**To do:** Print what the records say exactly, and omit the pictures.

====== Listed entries ======

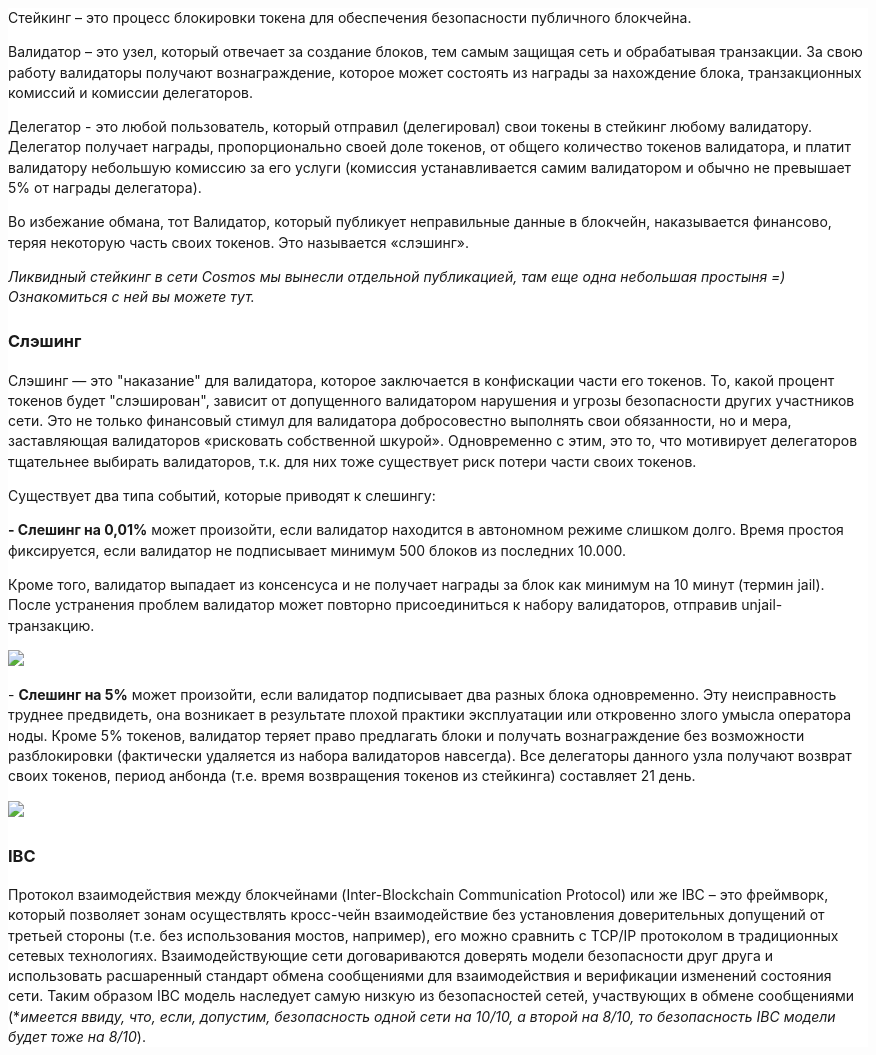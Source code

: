 Стейкинг – это процесс блокировки токена для обеспечения безопасности публичного блокчейна.

Валидатор – это узел, который отвечает за создание блоков, тем самым защищая сеть и обрабатывая транзакции. За свою работу валидаторы получают вознаграждение, которое может состоять из награды за нахождение блока, транзакционных комиссий и комиссии делегаторов.

Делегатор - это любой пользователь, который отправил (делегировал) свои токены в стейкинг любому валидатору. Делегатор получает награды, пропорционально своей доле токенов, от общего количество токенов валидатора, и платит валидатору небольшую комиссию за его услуги (комиссия устанавливается самим валидатором и обычно не превышает 5% от награды делегатора).

Во избежание обмана, тот Валидатор, который публикует неправильные данные в блокчейн, наказывается финансово, теряя некоторую часть своих токенов. Это называется «слэшинг».

_Ликвидный стейкинг в сети Cosmos мы вынесли отдельной публикацией, там еще одна небольшая простыня =) Ознакомиться с ней вы можете тут._

### **Слэшинг**

Слэшинг — это "наказание" для валидатора, которое заключается в конфискации части его токенов. То, какой процент токенов будет "слэширован", зависит от допущенного валидатором нарушения и угрозы безопасности других участников сети. Это не только финансовый стимул для валидатора добросовестно выполнять свои обязанности, но и мера, заставляющая валидаторов «рисковать собственной шкурой». Одновременно с этим, это то, что мотивирует делегаторов тщательнее выбирать валидаторов, т.к. для них тоже существует риск потери части своих токенов.

Существует два типа событий, которые приводят к слешингу:

**- Слешинг на 0,01%** может произойти, если валидатор находится в автономном режиме слишком долго. Время простоя фиксируется, если валидатор не подписывает минимум 500 блоков из последних 10.000.

Кроме того, валидатор выпадает из консенсуса и не получает награды за блок как минимум на 10 минут (термин jail). После устранения проблем валидатор может повторно присоединиться к набору валидаторов, отправив unjail-транзакцию.

![](https://telegra.ph/file/f6a5f216f13d513987a2b.png)

\- **Слешинг на 5%** может произойти, если валидатор подписывает два разных блока одновременно. Эту неисправность труднее предвидеть, она возникает в результате плохой практики эксплуатации или откровенно злого умысла оператора ноды. Кроме 5% токенов, валидатор теряет право предлагать блоки и получать вознаграждение без возможности разблокировки (фактически удаляется из набора валидаторов навсегда). Все делегаторы данного узла получают возврат своих токенов, период анбонда (т.е. время возвращения токенов из стейкинга) составляет 21 день.

![](https://telegra.ph/file/97e89b3f303117a84a471.png)

### **IBC**

Протокол взаимодействия между блокчейнами (Inter-Blockchain Communication Protocol) или же IBC – это фреймворк, который позволяет зонам осуществлять кросс-чейн взаимодействие без установления доверительных допущений от третьей стороны (т.е. без использования мостов, например), его можно сравнить с TCP/IP протоколом в традиционных сетевых технологиях. Взаимодействующие сети договариваются доверять модели безопасности друг друга и использовать расшаренный стандарт обмена сообщениями для взаимодействия и верификации изменений состояния сети. Таким образом IBC модель наследует самую низкую из безопасностей сетей, участвующих в обмене сообщениями (\*_имеется ввиду, что, если, допустим, безопасность одной сети на 10/10, а второй на 8/10, то безопасность IBC модели будет тоже на 8/10_).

======

**Output:**
Source code

: Стейкинг – это процесс блокировки токена для обеспечения безопасности публичного блокчейна.

Валидатор – это узел, который отвечает за создание блоков, тем самым защищая сеть и обрабатывая транзакции. За свою работу валидаторы получают вознаграждение, которое может состоять из награды за нахождение блока, транзакционных комиссий и комиссии делегаторов.

Делегатор - это любой пользователь, который отправил (делегировал) свои токены в стейкинг любому валидатору. Делегатор получает награды, пропорционально своей доле токенов, от общего количество токенов валидатора, и платит валидатору небольшую комиссию за его услуги (комиссия устанавливается самим валидатором и обычно не превышает 5% от награды делегатора).

Во избежание обмана, тот Валидатор, который публикует неправильные данные в блокчейн, наказывается финансово, теряя некоторую часть своих токенов. Это называется «слэшинг».

_Ликвидный стейкинг в сети Cosmos мы вынесли отдельной публикацией, там еще одна небольшая простыня =) Ознакомиться с ней вы можете тут._

### **Слэшинг**

Слэшинг — это "наказание" для валидатора, которое заключается в конфискации части его токенов. То, какой процент токенов будет "слэширован", зависит от допущенного валидатором нарушения и угрозы безопасности других участников сети. Это не только финансовый стимул для валидатора добросовестно выполнять свои обязанности, но и мера, заставляющая валидаторов «рисковать собственной шкурой». Одновременно с этим, это то, что мотивирует делегаторов тщательнее выбирать валидаторов, т.к. для них тоже существует риск потери части своих токенов.

Существует два типа событий, которые приводят к слешингу:

**- Слешинг на 0,01%** может произойти, если валидатор находится в автономном режиме слишком долго. Время простоя фиксируется, если валидатор не подписывает минимум 500 блоков из последних 10.000.

Кроме того, валидатор выпадает из консенсуса и не получает награды за блок как минимум на 10 минут (термин jail). После устранения проблем валидатор может повторно присоединиться к набору валидаторов, отправив unjail-транзакцию.

![](https://telegra.ph/file/f6a5f216f13d513987a2b.png)

\- **Слешинг на 5%** может произойти, если валидатор подписывает два разных блока одновременно. Эту неисправность труднее предвидеть, она возникает в результате плохой практики эксплуатации или откровенно злого умысла оператора ноды. Кроме 5% токенов, валидатор теряет право предлагать блоки и получать вознаграждение без возможности разблокировки (фактически удаляется из набора валидаторов навсегда). Все делегаторы данного узла получают возврат своих токенов, период анбонда (т.е. время возвращения токенов из стейкинга) составляет 21 день.

![](https://telegra.ph/file/97e89b3f303117a84a471.png)

### **IBC**

Протокол взаимодействия между блокчейнами (Inter-Blockchain Communication Protocol) или же IBC – это фреймворк, который позволяет зонам осуществлять кросс-чейн взаимодействие без установления доверительных допущений от третьей стороны (т.е. без использования мостов, например), его можно сравнить с TCP/IP протоколом в традиционных сетевых технологиях. Взаимодействующие сети договариваются доверять модели безопасности друг друга и использовать расшаренный стандарт обмена сообщениями для взаимодействия и верификации изменений состояния сети. Таким образом IBC модель наследует самую низкую из безопасностей сетей, участвующих в обмене сообщениями (\*_имеется ввиду, что, если, допустим, безопасность одной сети на 10/10, а второй на 8/10, то безопасность IBC модели будет тоже на 8/10_).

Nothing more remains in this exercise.